Bart Surroz of Wisconsin said that about 4:45 p.m. Tuesday a man in a red Jeep was driving recklessly behind him on Route 12 and began honking his horn at him.

Surroz said he was confused as to why he was being honked at, so he stopped his car near the intersection of Route 12 and Broadway Road and got out to see if anything was wrong with his car, or with the man driving the Jeep.

Surroz, who videotaped some of the incident and shared it on Facebook, said the driver of the Jeep took out a handgun and aimed it at him before speeding off. Surroz posted his video, along with an explanation, and it had been shared more than 1,000 times by Wednesday evening.

“Get in your car,” the driver yelled at Surroz as he approached the Jeep while recording.

“Hang on, I gotta get this license plate,” Surroz responded as he walked to the back of the Jeep.

“Get in your car,” the Jeep driver yelled again, according to Surroz’s video.

Surroz told the Northwest Herald on Wednesday that he asked the man what was wrong and if he was honking at him.

“I have no idea at this point,” Surroz said. “For him being a car-length behind me and no one in between us at this point, I don’t know if there’s an issue. There’s no anger on my part. I tap on my chest, as you’ll see in his video.

“I’m wondering what’s going on. You can see the confusion in my face. I have no idea. That’s when he pulled the gun and pointed it through his windshield at me. When I saw him point the gun, I thought, ‘OK, I see how we’re doing this.’ I point at him and I pull my camera out of my chest pocket, out of my breast pocket. I just start to record at that point. That’s when my video comes into play. I start walking towards the vehicle. I don’t threaten him. You can tell by my camera. You can tell by his camera. There’s no threats from me to him.”

Surroz said he wanted to get a picture of the man’s license plate because he didn’t have one in the front of his Jeep. Surroz’s video shows him walking to the back of the Jeep and getting the plate on camera.

The Jeep then speeds away.

“I wasn’t grown to be scared around guns,” Surroz said. “His fingers [were] on the outside of the trigger. ... He’s just trying to be a bully.”

The man in the Jeep posted a dash-cam video from his perspective on Facebook, Surroz said. That video shows Surroz exiting his vehicle and pointing to himself. He then takes out his phone and walks toward the Jeep.

Richmond police disregarded the incident after Surroz reported it and said he shouldn’t have exited the vehicle, Surroz said.

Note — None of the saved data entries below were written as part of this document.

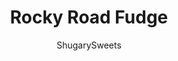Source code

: ---
layout: ../../layouts/MarkdownPostLayout.astro
title: Rocky Road Fudge
author: ShugarySweets
pubDate: 2018-11-30
description: "Looking for the easiest fudge recipe ever? This Easy Rocky Road Fudge is your answer! Every bite of this soft chocolate fudge is filled with chunky nuts and bits of marshmallow."
image_url: https://www.shugarysweets.com/wp-content/uploads/2018/05/rocky-road-fudge-facebook.jpg
tags: ["Candy","American"]
calories: 121
protein: 3
carbohydrates: 12
fats: 8
fiber: 1
ingredients: ["2 1/2 cups miniature marshmallows, divided","12 ounces semisweet chocolate chips","11 1/2 ounces milk chocolate chips","1/2 cup creamy peanut butter","1 1/2 cups peanuts, or almonds"]
serves: 48
time: "2 hours 7 minutes"
prepTime: "5 minutes"
instructions: ["Line an 8-inch square baking dish with parchment paper. Pour 1 cup marshmallows into bottom of dish.","In a large microwave safe bowl, combine the chocolates and peanut butter. Microwave for 30 seconds, stir and add an additional 30 seconds. Continue stirring until smooth (you may need to microwave an additional 30-60 seconds).","Fold in remaining 1 1/2 cup mini marshmallows and peanuts.","Pour chocolate mixture over marshmallows in baking dish. Refrigerate until firm, several hours. Cut into bite sized pieces and enjoy."]
nutrition: ["121 calories","12 grams carbohydrates","2 milligrams cholesterol","8 grams fat","1 grams fiber","3 grams protein","3 grams saturated fat","40 milligrams sodium","9 grams sugar","0 grams trans fat","4 grams unsaturated fat"]
---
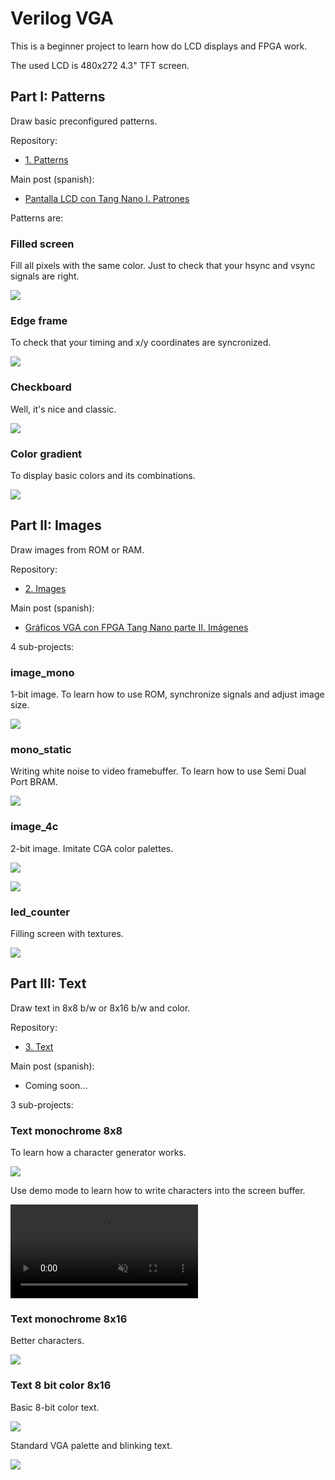 # Verilog VGA

This is a beginner project to learn how do LCD displays and FPGA work.

The used LCD is 480x272 4.3" TFT screen.

## Part I: Patterns

Draw basic preconfigured patterns.

Repository:

- [1. Patterns](1-patterns)

Main post (spanish): 

- [Pantalla LCD con Tang Nano I. Patrones](https://www.electronicayciencia.com/2021/11/lcd_tang_nano_I_patrones.html)

Patterns are:

### Filled screen

Fill all pixels with the same color. Just to check that your hsync and vsync signals are right.

![](https://www.electronicayciencia.com/assets/2021/11/lcd_tang_nano_I_patrones/img/filled_hsync.jpg)

### Edge frame

To check that your timing and x/y coordinates are syncronized.

![](https://www.electronicayciencia.com/assets/2021/11/lcd_tang_nano_I_patrones/img/pat_edge.jpg)

### Checkboard

Well, it's nice and classic.

![](https://www.electronicayciencia.com/assets/2021/11/lcd_tang_nano_I_patrones/img/pat_checkboard.jpg)

### Color gradient

To display basic colors and its combinations.

![](https://www.electronicayciencia.com/assets/2021/11/lcd_tang_nano_I_patrones/img/pat_gradient.jpg)



## Part II: Images

Draw images from ROM or RAM.

Repository:

- [2. Images](2-image)

Main post (spanish): 

- [Gráficos VGA con FPGA Tang Nano parte II. Imágenes](https://www.electronicayciencia.com/2021/12/lcd_tang_nano_II_imagenes.html)

4 sub-projects:

### image_mono

1-bit image. To learn how to use ROM, synchronize signals and adjust image size.

![](https://www.electronicayciencia.com/assets/2021/12/lcd_tang_nano_II_imagenes//img/mono.jpg)

### mono_static

Writing white noise to video framebuffer. To learn how to use Semi Dual Port BRAM.

![](https://www.electronicayciencia.com/assets/2021/12/lcd_tang_nano_II_imagenes//img/static.gif)

### image_4c

2-bit image. Imitate CGA color palettes.

![](https://www.electronicayciencia.com/assets/2021/12/lcd_tang_nano_II_imagenes//img/4c_palette0.jpg)

![](https://www.electronicayciencia.com/assets/2021/12/lcd_tang_nano_II_imagenes//img/4c_palette1.jpg)

### led_counter

Filling screen with textures.

![](https://www.electronicayciencia.com/assets/2021/12/lcd_tang_nano_II_imagenes//img/led_counter.gif)


## Part III: Text

Draw text in 8x8 b/w or 8x16 b/w and color.

Repository:

- [3. Text](3-text)

Main post (spanish): 

- Coming soon...

3 sub-projects:

### Text monochrome 8x8

To learn how a character generator works.

![](https://www.electronicayciencia.com/assets/2023/11/lcd_tang_nano_III_texto/img/text_8x8_delay.jpg)

Use demo mode to learn how to write characters into the screen buffer.

<video autoplay="" loop="" muted="">
<source src="https://www.electronicayciencia.com/assets/2023/11/lcd_tang_nano_III_texto/video/shinning8x8.mp4" type="video/mp4">
Your browser does not support the video tag.
</video>

### Text monochrome 8x16

Better characters.

![](https://www.electronicayciencia.com/assets/2023/11/lcd_tang_nano_III_texto/img/text_mono_8x16.jpg)

### Text 8 bit color 8x16

Basic 8-bit color text.

![](https://www.electronicayciencia.com/assets/2023/11/lcd_tang_nano_III_texto/img/full_color_text_8x16.jpg)

Standard VGA palette and blinking text.

![](https://www.electronicayciencia.com/assets/2023/11/lcd_tang_nano_III_texto/img/crash_screen.gif)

“The officer said, ‘We know him as a firefighter,’ or ‘He works with the fire department,’ something to that effect,” Surroz said. “They go over there and talk with him and get his dash cam and view his dash cam. They say that the guy felt threatened for his life and that he was well within his rights to pull that gun. I was no threat. ... I was in no hurry to rush him. I didn’t jump out of the car and charge him. I lean out, I ask him. You can see my face from his dash cam that I’m confused as to what’s going on.”

Surroz said he’s happy the incident has started a dialogue about road rage and concealed carry permits.

“We can’t let guys just wave guns because they have the right to do so,” he said.

Richmond police Sgt. Jennifer Fillicaro said Wednesday that the incident was under investigation.

“We’ve been receiving calls all morning. We’re working hard to be able to get information out to the public,” Fillicaro said.

Fillicaro said she’s seen Surroz’s video and the McHenry State’s Attorney’s Office is looking into the matter.

The driver of the Jeep could not be reached for comment.